Saturday, August 8, 2015

184 days -6

Sometimes I work nights. I know they screw up my system but I haven't got alot of choice right now. I want hours, and that is the form they are coming to me at one of my two jobs. They are awake night-shifts, with check in calls, monitoring a crisis call line at a women's safe house. The truth is that I nod off every time between calls, but it isn't the kind of sleep that is worthwhile. I spaz awake every time the alarm company calls to check in. I have chores that have to get done between 11-1 at night, or 5-7 in the morning. I put on my sunglasses as I drive home, rain or shine, and crawl into bed It fu ks me every time.
Yesterday I ended up sleeping until 3. I got up and tried to motivate for the gym, the grocery run that needed doing. Could not fathom how to manage being seen in public. It isn't that I imagine that I look like an ogre, it's just that some days I cannot bear to be looked at. The judgements are constant, inescapable and I can feel them raining down on me some days. I cannot stand the eyes on me.
So, instead I ate bitefuls of what was leftover in the fridge. Olives. Some not yet formed date energy ball mix. Half of a leftover ice cream bar in the freezer. A boiled egg. And then went back to bed. Woke up starving at ten and went for massive calorie takeout. Did not get to the gym. Felt frozen in place when I tried to imagine a walk around the neighborhood. Got bummed out about my life. Went back to sleep and somehow slept all night and through my alarm this morning. Amazing.

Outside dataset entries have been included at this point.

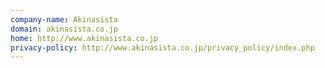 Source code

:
 ```yaml
---
company-name: Akinasista
domain: akinasista.co.jp
home: http://www.akinasista.co.jp
privacy-policy: http://www.akinasista.co.jp/privacy_policy/index.php
---
```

It's been so long since I've written in this blog so I read back a ways. Following my inspired training run up to not run/running two half marathons, there are a year's worth of posts that grossed me out with how weight obsessed I became. It was a way to mask the injury, stress, and betrayal I was facing at the time, I know that now in hindsight. I don't want to go there again. I feel like I've grown by miles. I have come to face myself, gaining integrity and self-respect through a painful passage I would have never wished for.